* Assignment:
The records below are to be restated word for word; their pictures are not.

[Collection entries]

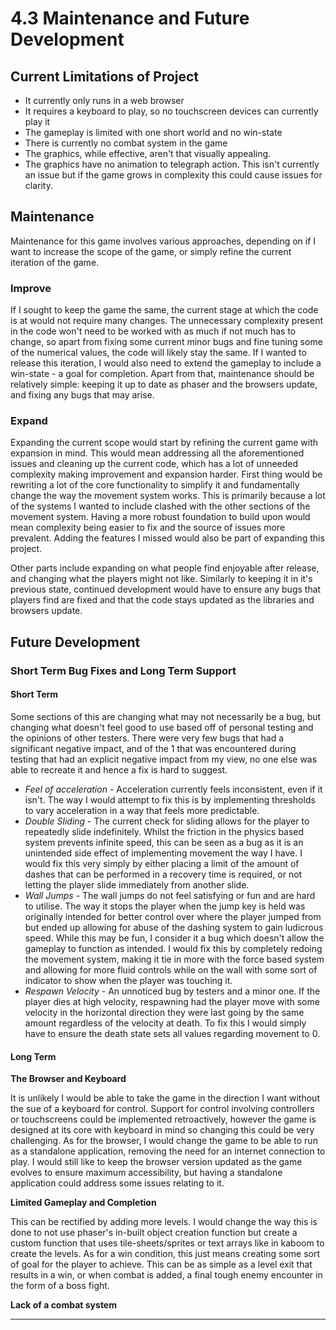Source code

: # 4.3 Maintenance and Future Development

## Current Limitations of Project

* It currently only runs in a web browser
* It requires a keyboard to play, so no touchscreen devices can currently play it
* The gameplay is limited with one short world and no win-state
* There is currently no combat system in the game
* The graphics, while effective, aren't that visually appealing.
* The graphics have no animation to telegraph action. This isn't currently an issue but if the game grows in complexity this could cause issues for clarity.

## Maintenance

Maintenance for this game involves various approaches, depending on if I want to increase the scope of the game, or simply refine the current iteration of the game.

### Improve

If I sought to keep the game the same, the current stage at which the code is at would not require many changes. The unnecessary complexity present in the code won't need to be worked with as much if not much has to change, so apart from fixing some current minor bugs and fine tuning some of the numerical values, the code will likely stay the same. If I wanted to release this iteration, I would also need to extend the gameplay to include a win-state - a goal for completion. Apart from that, maintenance should be relatively simple: keeping it up to date as phaser and the browsers update, and fixing any bugs that may arise.

### Expand

Expanding the current scope would start by refining the current game with expansion in mind. This would mean addressing all the aforementioned issues and cleaning up the current code, which has a lot of unneeded complexity making improvement and expansion harder. First thing would be rewriting a lot of the core functionality to simplify it and fundamentally change the way the movement system works. This is primarily because a lot of the systems I wanted to include clashed with the other sections of the movement system. Having a more robust foundation to build upon would mean complexity being easier to fix and the source of issues more prevalent. Adding the features I missed would also be part of expanding this project.

Other parts include expanding on what people find enjoyable after release, and changing what the players might not like. Similarly to keeping it in it's previous state, continued development would have to ensure any bugs that players find are fixed and that the code stays updated as the libraries and browsers update.&#x20;

## Future Development

### Short Term Bug Fixes and Long Term Support

#### Short Term

Some sections of this are changing what may not necessarily be a bug, but changing what doesn't feel good to use based off of personal testing and the opinions of other testers. There were very few bugs that had a significant negative impact, and of the 1 that was encountered during testing that had an explicit negative impact from my view, no one else was able to recreate it and hence a fix is hard to suggest.

* _Feel of acceleration_ - Acceleration currently feels inconsistent, even if it isn't. The way I would attempt to fix this is by implementing thresholds to vary acceleration in a way that feels more predictable.
* _Double Sliding_ - The current check for sliding allows for the player to repeatedly slide indefinitely. Whilst the friction in the physics based system prevents infinite speed, this can be seen as a bug as it is an unintended side effect of implementing movement the way I have. I would fix this very simply by either placing a limit of the amount of dashes that can be performed in a recovery time is required, or not letting the player slide immediately from another slide.
* _Wall Jumps_ - The wall jumps do not feel satisfying or fun and are hard to utilise. The way it stops the player when the jump key is held was originally intended for better control over where the player jumped from but ended up allowing for abuse of the dashing system to gain ludicrous speed. While this may be fun, I consider it a bug which doesn't allow the gameplay to function as intended. I would fix this by completely redoing the movement system, making it tie in more with the force based system and allowing for more fluid controls while on the wall with some sort of indicator to show when the player was touching it.
* _Respawn Velocity_ - An unnoticed bug by testers and a minor one. If the player dies at high velocity, respawning had the player move with some velocity in the horizontal direction they were last going by the same amount regardless of the velocity at death. To fix this I would simply have to ensure the death state sets all values regarding movement to 0.

#### Long Term

**The Browser and Keyboard**

It is unlikely I would be able to take the game in the direction I want without the sue of a keyboard for control. Support for control involving controllers or touchscreens could be implemented retroactively, however the game is designed at its core with keyboard in mind so changing this could be very challenging. As for the browser, I would change the game to be able to run as a standalone application, removing the need for an internet connection to play. I would still like to keep the browser version updated as the game evolves to ensure maximum accessibility, but having a standalone application could address some issues relating to it.

**Limited Gameplay and Completion**

This can be rectified by adding more levels. I would change the way this is done to not use phaser's in-built object creation function but create a custom function that uses tile-sheets/sprites or text arrays like in kaboom to create the levels. As for a win condition, this just means creating some sort of goal for the player to achieve. This can be as simple as a level exit that results in a win, or when combat is added, a final tough enemy encounter in the form of a boss fight.

**Lack of a combat system**

****

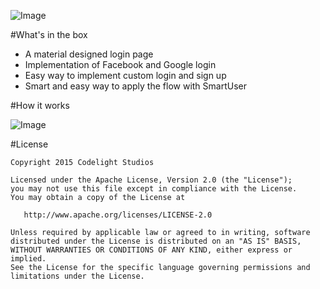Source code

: ![Image](https://raw.githubusercontent.com/CodelightStudios/Android-Smart-Login/master/Screenshots/About.png)

#What's in the box

- A material designed login page
- Implementation of Facebook and Google login
- Easy way to implement custom login and sign up
- Smart and easy way to apply the flow with SmartUser

#How it works

![Image](https://raw.githubusercontent.com/CodelightStudios/Android-Smart-Login/master/Screenshots/SmartLoginFlow.png)




#License

    Copyright 2015 Codelight Studios

    Licensed under the Apache License, Version 2.0 (the "License");
    you may not use this file except in compliance with the License.
    You may obtain a copy of the License at

       http://www.apache.org/licenses/LICENSE-2.0

    Unless required by applicable law or agreed to in writing, software
    distributed under the License is distributed on an "AS IS" BASIS,
    WITHOUT WARRANTIES OR CONDITIONS OF ANY KIND, either express or implied.
    See the License for the specific language governing permissions and
    limitations under the License.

* Solution:
Source code

: # 4.3 Maintenance and Future Development

## Current Limitations of Project

* It currently only runs in a web browser
* It requires a keyboard to play, so no touchscreen devices can currently play it
* The gameplay is limited with one short world and no win-state
* There is currently no combat system in the game
* The graphics, while effective, aren't that visually appealing.
* The graphics have no animation to telegraph action. This isn't currently an issue but if the game grows in complexity this could cause issues for clarity.

## Maintenance

Maintenance for this game involves various approaches, depending on if I want to increase the scope of the game, or simply refine the current iteration of the game.

### Improve

If I sought to keep the game the same, the current stage at which the code is at would not require many changes. The unnecessary complexity present in the code won't need to be worked with as much if not much has to change, so apart from fixing some current minor bugs and fine tuning some of the numerical values, the code will likely stay the same. If I wanted to release this iteration, I would also need to extend the gameplay to include a win-state - a goal for completion. Apart from that, maintenance should be relatively simple: keeping it up to date as phaser and the browsers update, and fixing any bugs that may arise.

### Expand

Expanding the current scope would start by refining the current game with expansion in mind. This would mean addressing all the aforementioned issues and cleaning up the current code, which has a lot of unneeded complexity making improvement and expansion harder. First thing would be rewriting a lot of the core functionality to simplify it and fundamentally change the way the movement system works. This is primarily because a lot of the systems I wanted to include clashed with the other sections of the movement system. Having a more robust foundation to build upon would mean complexity being easier to fix and the source of issues more prevalent. Adding the features I missed would also be part of expanding this project.

Other parts include expanding on what people find enjoyable after release, and changing what the players might not like. Similarly to keeping it in it's previous state, continued development would have to ensure any bugs that players find are fixed and that the code stays updated as the libraries and browsers update.&#x20;

## Future Development

### Short Term Bug Fixes and Long Term Support

#### Short Term

Some sections of this are changing what may not necessarily be a bug, but changing what doesn't feel good to use based off of personal testing and the opinions of other testers. There were very few bugs that had a significant negative impact, and of the 1 that was encountered during testing that had an explicit negative impact from my view, no one else was able to recreate it and hence a fix is hard to suggest.

* _Feel of acceleration_ - Acceleration currently feels inconsistent, even if it isn't. The way I would attempt to fix this is by implementing thresholds to vary acceleration in a way that feels more predictable.
* _Double Sliding_ - The current check for sliding allows for the player to repeatedly slide indefinitely. Whilst the friction in the physics based system prevents infinite speed, this can be seen as a bug as it is an unintended side effect of implementing movement the way I have. I would fix this very simply by either placing a limit of the amount of dashes that can be performed in a recovery time is required, or not letting the player slide immediately from another slide.
* _Wall Jumps_ - The wall jumps do not feel satisfying or fun and are hard to utilise. The way it stops the player when the jump key is held was originally intended for better control over where the player jumped from but ended up allowing for abuse of the dashing system to gain ludicrous speed. While this may be fun, I consider it a bug which doesn't allow the gameplay to function as intended. I would fix this by completely redoing the movement system, making it tie in more with the force based system and allowing for more fluid controls while on the wall with some sort of indicator to show when the player was touching it.
* _Respawn Velocity_ - An unnoticed bug by testers and a minor one. If the player dies at high velocity, respawning had the player move with some velocity in the horizontal direction they were last going by the same amount regardless of the velocity at death. To fix this I would simply have to ensure the death state sets all values regarding movement to 0.

#### Long Term

**The Browser and Keyboard**

It is unlikely I would be able to take the game in the direction I want without the sue of a keyboard for control. Support for control involving controllers or touchscreens could be implemented retroactively, however the game is designed at its core with keyboard in mind so changing this could be very challenging. As for the browser, I would change the game to be able to run as a standalone application, removing the need for an internet connection to play. I would still like to keep the browser version updated as the game evolves to ensure maximum accessibility, but having a standalone application could address some issues relating to it.

**Limited Gameplay and Completion**

This can be rectified by adding more levels. I would change the way this is done to not use phaser's in-built object creation function but create a custom function that uses tile-sheets/sprites or text arrays like in kaboom to create the levels. As for a win condition, this just means creating some sort of goal for the player to achieve. This can be as simple as a level exit that results in a win, or when combat is added, a final tough enemy encounter in the form of a boss fight.

**Lack of a combat system**

****

Source code

: ![Image](https://raw.githubusercontent.com/CodelightStudios/Android-Smart-Login/master/Screenshots/About.png)

#What's in the box

- A material designed login page
- Implementation of Facebook and Google login
- Easy way to implement custom login and sign up
- Smart and easy way to apply the flow with SmartUser

#How it works

![Image](https://raw.githubusercontent.com/CodelightStudios/Android-Smart-Login/master/Screenshots/SmartLoginFlow.png)




#License

    Copyright 2015 Codelight Studios

    Licensed under the Apache License, Version 2.0 (the "License");
    you may not use this file except in compliance with the License.
    You may obtain a copy of the License at

       http://www.apache.org/licenses/LICENSE-2.0

    Unless required by applicable law or agreed to in writing, software
    distributed under the License is distributed on an "AS IS" BASIS,
    WITHOUT WARRANTIES OR CONDITIONS OF ANY KIND, either express or implied.
    See the License for the specific language governing permissions and
    limitations under the License.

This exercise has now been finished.